My wife commented that it was a terrific photo and I agreed. It suddenly occurred to me, looking at it, that the only really striking photos we see in the print media these days are of sport. The hard news picture, as it’s known in the trade, is almost a relic of the past.
The defining events of our time – the 1951 waterfront dispute, the Wahine disaster, the 1981 Springbok tour protests, to name just three – were captured forever on film by great photographers.
I had the honour and privilege of knowing some of them – people like Barry Durrant and John Selkirk at the Dominion, Phil Reid and Ian Mackley at the Evening Post. There are countless others I could mention.
They were hungry and competitive. They lived for big stories and would go to great lengths to get the right shot from the right angle at the right moment. The best of them had an almost uncanny ability to anticipate situations before they happened and strategically position themselves.
A famous example was the picture taken by Barry Durrant of the moment in 1968 when a blast of explosives blew away the last wall of rock in the underground tailrace connecting Lake Manapouri and Deep Cove – part of the Manapouri power project.
A part of dignitaries had assembled for the occasion but Durrant didn’t go for the obvious picture of cabinet minister Ralph Hanan pushing down the plunger to set off the explosion. Instead he turned his camera on the observers, hoping to capture the expressions on their faces.

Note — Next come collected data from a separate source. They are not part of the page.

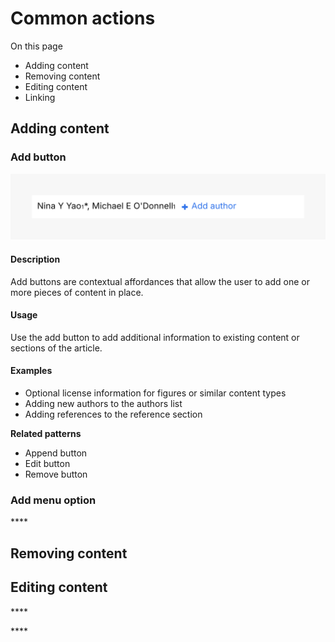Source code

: # Common actions

On this page

* Adding content
* Removing content
* Editing content
* Linking

## Adding content

### Add button

![](../.gitbook/assets/add-more-button.svg)

#### **Description**

Add buttons are contextual affordances that allow the user to add one or more pieces of content in place.

#### **Usage**

Use the add button to add additional information to existing content or sections of the article.

#### Examples

* Optional license information for figures or similar content types
* Adding new authors to the authors list
* Adding references to the reference section

**Related patterns**

* Append button
* Edit button
* Remove button

### **Add menu option**

\*\*\*\*

## **Removing content**

## **Editing content**

\*\*\*\*

\*\*\*\*

  


  


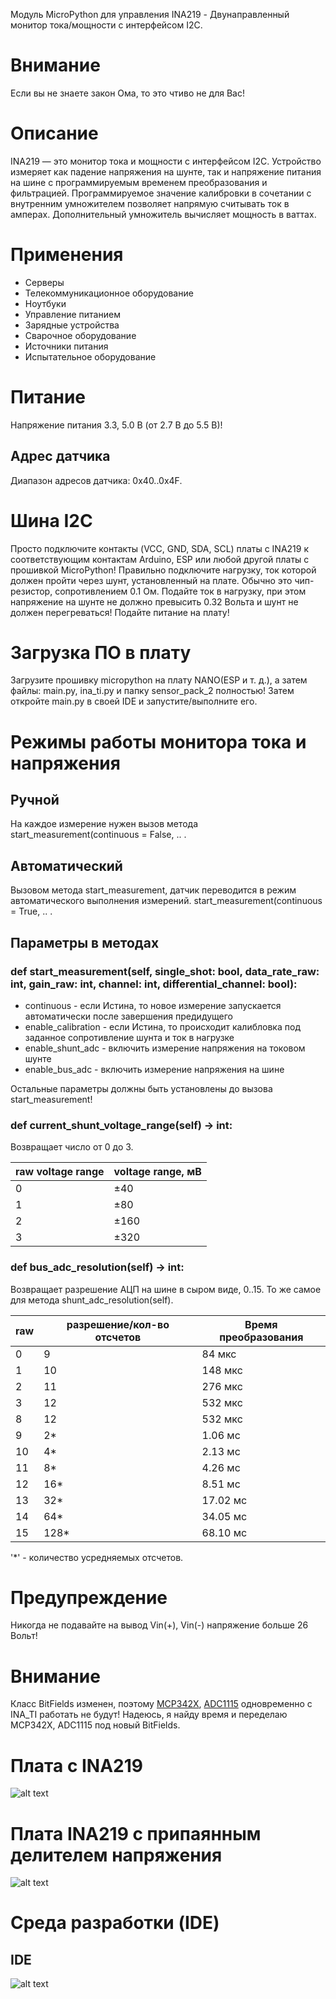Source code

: Модуль MicroPython для управления INA219 - Двунаправленный монитор тока/мощности с интерфейсом I2C.

# Внимание
Если вы не знаете закон Ома, то это чтиво не для Вас!

# Описание
INA219 — это монитор тока и мощности с интерфейсом I2C. Устройство измеряет как падение напряжения на шунте, так и 
напряжение питания на шине с программируемым временем преобразования и фильтрацией. Программируемое значение калибровки 
в сочетании с внутренним умножителем позволяет напрямую считывать ток в амперах. Дополнительный умножитель вычисляет мощность в ваттах.

# Применения
* Серверы
* Телекоммуникационное оборудование
* Ноутбуки
* Управление питанием
* Зарядные устройства
* Сварочное оборудование
* Источники питания
* Испытательное оборудование

# Питание
Напряжение питания 3.3, 5.0 В (от 2.7 В до 5.5 В)!

## Адрес датчика
Диапазон адресов датчика: 0x40..0x4F.

# Шина I2C
Просто подключите контакты (VCC, GND, SDA, SCL) платы с INA219 к соответствующим контактам Arduino, 
ESP или любой другой платы с прошивкой MicroPython! Правильно подключите нагрузку, ток которой должен пройти через шунт,
установленный на плате. Обычно это чип-резистор, сопротивлением 0.1 Ом. Подайте ток в нагрузку, при этом напряжение на шунте
не должно превысить 0.32 Вольта и шунт не должен перегреваться! 
Подайте питание на плату!

# Загрузка ПО в плату
Загрузите прошивку micropython на плату NANO(ESP и т. д.), а затем файлы: main.py, ina_ti.py и папку sensor_pack_2 полностью!
Затем откройте main.py в своей IDE и запустите/выполните его.

# Режимы работы монитора тока и напряжения
## Ручной
На каждое измерение нужен вызов метода start_measurement(continuous = False, .. .

## Автоматический
Вызовом метода start_measurement, датчик переводится в режим автоматического выполнения измерений. start_measurement(continuous = True, .. .

## Параметры в методах
### def start_measurement(self, single_shot: bool, data_rate_raw: int, gain_raw: int, channel: int, differential_channel: bool): 

* continuous - если Истина, то новое измерение запускается автоматически после завершения предидущего
* enable_calibration - если Истина, то происходит калибловка под заданное сопротивление шунта и ток в нагрузке
* enable_shunt_adc - включить измерение напряжения на токовом шунте
* enable_bus_adc - включить измерение напряжения на шине

Остальные параметры должны быть установлены до вызова start_measurement! 

### def current_shunt_voltage_range(self) -> int:
Возвращает число от 0 до 3.   

| raw voltage range | voltage range, мВ |
|-------------------|-------------------|
| 0                 | ±40               |	
| 1                 | ±80               |
| 2                 | ±160	             |   
| 3                 | ±320	             |

### def bus_adc_resolution(self) -> int:
Возвращает разрешение АЦП на шине в сыром виде, 0..15. То же самое для метода shunt_adc_resolution(self).

| raw | разрешение/кол-во отсчетов | Время преобразования |
|-----|----------------------------|----------------------|
| 0   | 9                          | 84 мкс               |
| 1   | 10                         | 148 мкс              |
| 2   | 11	                        | 276 мкс              |
| 3   | 12	                        | 532 мкс              |
| 8   | 12                         | 532 мкс              |
| 9   | 2*	                        | 1.06 мс              |
| 10  | 4*	                        | 2.13 мс              |
| 11  | 8*	                        | 4.26 мс              |
| 12  | 16*                        | 8.51 мс              |
| 13  | 32*                        | 17.02 мс             |
| 14  | 64*                        | 34.05 мс             |
| 15  | 128*                       | 68.10 мс             |

'*' - количество усредняемых отсчетов.

# Предупреждение
Никогда не подавайте на вывод Vin(+), Vin(-) напряжение больше 26 Вольт!

# Внимание
Класс BitFields изменен, поэтому [MCP342X](https://github.com/octaprog7/mcp3421), [ADC1115](https://github.com/octaprog7/ads1115) одновременно с INA_TI работать не будут! Надеюсь, я найду время
и переделаю MCP342X, ADC1115 под новый BitFields. 

# Плата с INA219
![alt text](https://github.com/octaprog7/mcp3421/blob/master/pics/3421_brd.jpg)
# Плата INA219 c припаянным делителем напряжения
![alt text](https://github.com/octaprog7/mcp3421/blob/master/pics/3421_del.jpg)
# Среда разработки (IDE)
## IDE
![alt text](https://github.com/octaprog7/mcp3421/blob/master/pics/3421_ide.png)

He got more than that. The tunnellers had over-estimated the amount of explosives needed to do the job and the massive blast blew the safety helmets off the heads of the official party. Durrant was one of half a dozen photographers present but he was the only who got the shot of the shock wave blowing the VIPs’ hard hats off.
As news editor of the Dom in the 1980s, I could be confident that each day would produce at least one standout picture for the front page. There was fierce competition among the photographers (we had five or six) for the prestige of a front-page byline.
Now the old-school news photographer is an almost extinct species, like so many other casualties from the golden age of print (in fact almost literally extinct, since newspapers now use the pompous term “visual journalist”).
Reporters are expected to take their own pictures. Some do their best, but it’s not the same.
There are still a handful of skilled and dedicated news photographers around, but they are pitifully few. Our major newspapers are largely dependent on static or stock shots to illustrate their stories. You can go days, even weeks, without seeing an authentic hard news photo. Ones that make you mutter "wow", such as this morning's sports pic, are even rarer.
What happened? Some of the best photographers were “let go”, to use a ghastly euphemism, during the serial industry retrenchments that accompanied the shock of the digital revolution. I know of one who ended up working as a postie; another who bought a motel. They were a huge loss, one that accelerated the gradual and painful decline of newspapers.